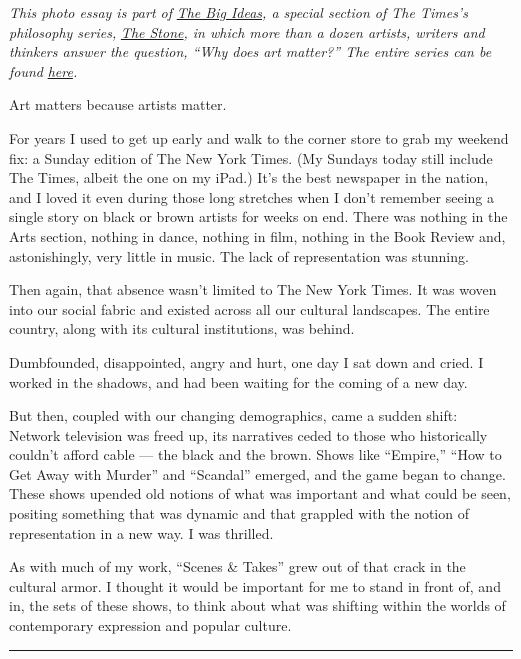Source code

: \emph{This photo essay is part of}
\href{https://www.nytimes.com/spotlight/the-big-ideas}{\emph{The Big
Ideas}}\emph{, a special section of The Times's philosophy series,}
\href{https://www.nytimes.com/column/the-stone?action=click\&module=RelatedLinks\&pgtype=Article}{\emph{The
Stone}}\emph{, in which more than a dozen artists, writers and thinkers
answer the question, ``Why does art matter?'' The entire series can be
found}
\href{https://www.nytimes.com/spotlight/the-big-ideas}{\emph{here}}\emph{.}

Art matters because artists matter.

For years I used to get up early and walk to the corner store to grab my
weekend fix: a Sunday edition of The New York Times. (My Sundays today
still include The Times, albeit the one on my iPad.) It's the best
newspaper in the nation, and I loved it even during those long stretches
when I don't remember seeing a single story on black or brown artists
for weeks on end. There was nothing in the Arts section, nothing in
dance, nothing in film, nothing in the Book Review and, astonishingly,
very little in music. The lack of representation was stunning.

Then again, that absence wasn't limited to The New York Times. It was
woven into our social fabric and existed across all our cultural
landscapes. The entire country, along with its cultural institutions,
was behind.

Dumbfounded, disappointed, angry and hurt, one day I sat down and cried.
I worked in the shadows, and had been waiting for the coming of a new
day.

But then, coupled with our changing demographics, came a sudden shift:
Network television was freed up, its narratives ceded to those who
historically couldn't afford cable --- the black and the brown. Shows
like ``Empire,'' ``How to Get Away with Murder'' and ``Scandal''
emerged, and the game began to change. These shows upended old notions
of what was important and what could be seen, positing something that
was dynamic and that grappled with the notion of representation in a new
way. I was thrilled.

As with much of my work, ``Scenes \& Takes'' grew out of that crack in
the cultural armor. I thought it would be important for me to stand in
front of, and in, the sets of these shows, to think about what was
shifting within the worlds of contemporary expression and popular
culture.

\begin{center}\rule{0.5\linewidth}{\linethickness}\end{center}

++++++

#### TASK:
Copy the entries above faithfully and omit every image.

#### TASK ANSWER:
Source code

: \emph{This photo essay is part of}
\href{https://www.nytimes.com/spotlight/the-big-ideas}{\emph{The Big
Ideas}}\emph{, a special section of The Times's philosophy series,}
\href{https://www.nytimes.com/column/the-stone?action=click\&module=RelatedLinks\&pgtype=Article}{\emph{The
Stone}}\emph{, in which more than a dozen artists, writers and thinkers
answer the question, ``Why does art matter?'' The entire series can be
found}
\href{https://www.nytimes.com/spotlight/the-big-ideas}{\emph{here}}\emph{.}

Art matters because artists matter.

For years I used to get up early and walk to the corner store to grab my
weekend fix: a Sunday edition of The New York Times. (My Sundays today
still include The Times, albeit the one on my iPad.) It's the best
newspaper in the nation, and I loved it even during those long stretches
when I don't remember seeing a single story on black or brown artists
for weeks on end. There was nothing in the Arts section, nothing in
dance, nothing in film, nothing in the Book Review and, astonishingly,
very little in music. The lack of representation was stunning.

Then again, that absence wasn't limited to The New York Times. It was
woven into our social fabric and existed across all our cultural
landscapes. The entire country, along with its cultural institutions,
was behind.

Dumbfounded, disappointed, angry and hurt, one day I sat down and cried.
I worked in the shadows, and had been waiting for the coming of a new
day.

But then, coupled with our changing demographics, came a sudden shift:
Network television was freed up, its narratives ceded to those who
historically couldn't afford cable --- the black and the brown. Shows
like ``Empire,'' ``How to Get Away with Murder'' and ``Scandal''
emerged, and the game began to change. These shows upended old notions
of what was important and what could be seen, positing something that
was dynamic and that grappled with the notion of representation in a new
way. I was thrilled.

As with much of my work, ``Scenes \& Takes'' grew out of that crack in
the cultural armor. I thought it would be important for me to stand in
front of, and in, the sets of these shows, to think about what was
shifting within the worlds of contemporary expression and popular
culture.

\begin{center}\rule{0.5\linewidth}{\linethickness}\end{center}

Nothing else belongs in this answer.